Table 3.
Overall diagnostic performance of chest radiography and CT by rib fracture position: anterior, posterior, and lateral
| True positive/false positive | False negative/true negative | Sensitivity (%, 95% CI) | Specificity (%, 95% CI) | Positive predictive value (%, 95% CI) | Negative predictive value (%, 95% CI) | |
|---|---|---|---|---|---|---|
| Anterior (n=111, 82%) | ||||||
| Chest radiography (n=22 800) | 733/871 | 3485/17 711 | 15·8% (8·0 to 29·9) | 97·2% (95·9 to 98·3) | 14·7% (3·6 to 41·6) | 98·2% (91·7 to 99·7) |
| CT (n=21 000) | 1769/1332 | 2116/15 783 | 51·4% (32·8 to 70·0) | 95·2% (92·7 to 97·0) | 24·2% (6·2 to 56·6) | 98·9% (94·7 to 99·8) |
| Difference | .. | .. | 35·5% (24·5 to 41·7; p<0·001) | −2·0% (−3·2 to −1·3; p<0·001) | 9·5% (2·5 to 16·7; p<0·01) | 0·7% (0·1 to 3·0; p<0·05) |
| Posterior (n=15, 11%) | ||||||
| Chest radiography (n=22 800) | 88/683 | 482/21 547 | 27·3% (14·5 to 47·0) | 98·4% (97·6 to 99·0) | 1·6% (0·3 to 6·2) | 99·9% (99·3 to 100) |
| CT (n=21 000) | 164/1081 | 1011/6479 | 60·2% (40·3 to 78·0) | 97·7% (96·5 to 98·5) | 2·8% (0·6 to 10·7) | 99·9% (99·4 to 100) |
| Difference | .. | .. | 33·0% (23·5 to 39·4; p<0·001) | −0·7% (−1·2 to −0·4; p<0·001) | 1·2% (0·1 to 4·7; p<0·05) | 0 (0·0 to 0·1; p≥0·05) |
| Lateral (n=10, 7%) | ||||||
| Chest radiography (n=22 800) | 91/837 | 289/21 583 | 0·8% (0·0 to 2·5) | 98·0% (97·0 to 98·8) | 1·0% (0·2 to 4·3) | 99·9% (99·6 to 100·0) |
| CT (n=21 000) | 164/901 | 361/19 574 | 4·0% (1·1 to 10·4) | 97·7% (96·5 to 98·6) | 1·4% (0·3 to 5·4) | 99·9% (99·7 to 100·0) |
| Difference | .. | .. | 3·2% (0·6 to 8·5; p<0·05) | −0·3% (−0·6 to −0·1; p<0·01) | 0·4% (−0·2 to 1·6; p≥0·05) | 0 (0·0 to 0·1; p≥0·05) |
Data are shown with 95% CI and p values when available. Difference in diagnostic statistics calculated as CT minus chest radiography. Diagnostic data derived according to the definition that an observation is successful if the fracture is detected on the correct rib in the correct location.
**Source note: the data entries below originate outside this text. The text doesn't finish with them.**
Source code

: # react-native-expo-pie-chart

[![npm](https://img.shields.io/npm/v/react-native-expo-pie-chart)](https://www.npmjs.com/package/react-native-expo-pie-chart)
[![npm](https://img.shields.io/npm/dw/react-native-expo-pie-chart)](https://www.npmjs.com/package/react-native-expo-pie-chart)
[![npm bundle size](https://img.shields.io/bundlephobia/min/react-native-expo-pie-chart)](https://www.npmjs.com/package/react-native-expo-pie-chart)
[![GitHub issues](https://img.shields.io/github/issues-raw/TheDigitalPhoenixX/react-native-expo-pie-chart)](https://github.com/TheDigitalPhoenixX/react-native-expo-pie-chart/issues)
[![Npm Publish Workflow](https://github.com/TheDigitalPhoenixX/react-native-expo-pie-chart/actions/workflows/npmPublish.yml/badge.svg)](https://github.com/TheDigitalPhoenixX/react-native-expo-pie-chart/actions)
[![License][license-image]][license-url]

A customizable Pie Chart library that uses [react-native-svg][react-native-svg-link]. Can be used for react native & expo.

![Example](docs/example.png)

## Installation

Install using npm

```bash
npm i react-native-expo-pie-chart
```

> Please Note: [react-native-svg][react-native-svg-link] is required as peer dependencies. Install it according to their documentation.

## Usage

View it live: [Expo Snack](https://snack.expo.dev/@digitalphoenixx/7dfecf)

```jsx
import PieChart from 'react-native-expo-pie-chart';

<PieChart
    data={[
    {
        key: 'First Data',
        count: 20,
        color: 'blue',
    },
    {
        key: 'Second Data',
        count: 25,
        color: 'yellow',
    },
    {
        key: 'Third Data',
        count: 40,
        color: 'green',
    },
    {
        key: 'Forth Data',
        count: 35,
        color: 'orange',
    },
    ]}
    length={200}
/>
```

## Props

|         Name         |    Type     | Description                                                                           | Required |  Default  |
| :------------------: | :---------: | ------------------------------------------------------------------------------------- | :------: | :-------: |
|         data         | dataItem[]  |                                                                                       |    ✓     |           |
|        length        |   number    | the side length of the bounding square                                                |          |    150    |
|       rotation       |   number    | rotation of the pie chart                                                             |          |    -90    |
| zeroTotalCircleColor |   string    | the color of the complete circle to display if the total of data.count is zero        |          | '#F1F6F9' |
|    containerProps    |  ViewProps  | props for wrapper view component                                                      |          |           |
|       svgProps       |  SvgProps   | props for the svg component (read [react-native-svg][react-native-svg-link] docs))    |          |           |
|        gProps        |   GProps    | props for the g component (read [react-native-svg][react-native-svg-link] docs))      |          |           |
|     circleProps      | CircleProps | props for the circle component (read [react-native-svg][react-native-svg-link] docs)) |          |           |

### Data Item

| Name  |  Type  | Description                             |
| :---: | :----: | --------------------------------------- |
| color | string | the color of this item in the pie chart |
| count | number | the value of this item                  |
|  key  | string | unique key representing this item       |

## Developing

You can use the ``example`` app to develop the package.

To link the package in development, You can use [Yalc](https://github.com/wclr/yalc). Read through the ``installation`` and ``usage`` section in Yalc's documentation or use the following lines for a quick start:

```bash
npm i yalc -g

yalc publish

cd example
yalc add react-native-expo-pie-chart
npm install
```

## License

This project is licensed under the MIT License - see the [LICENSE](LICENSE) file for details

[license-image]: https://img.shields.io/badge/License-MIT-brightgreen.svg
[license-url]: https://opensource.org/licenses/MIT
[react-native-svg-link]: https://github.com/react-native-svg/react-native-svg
The positive and negative results are the total frequencies across all reporters, cases, and locations. Estimates are derived from multilevel models and therefore differ from the raw estimates that could be calculated from number of true positive, false positive, false negative, and true negative events.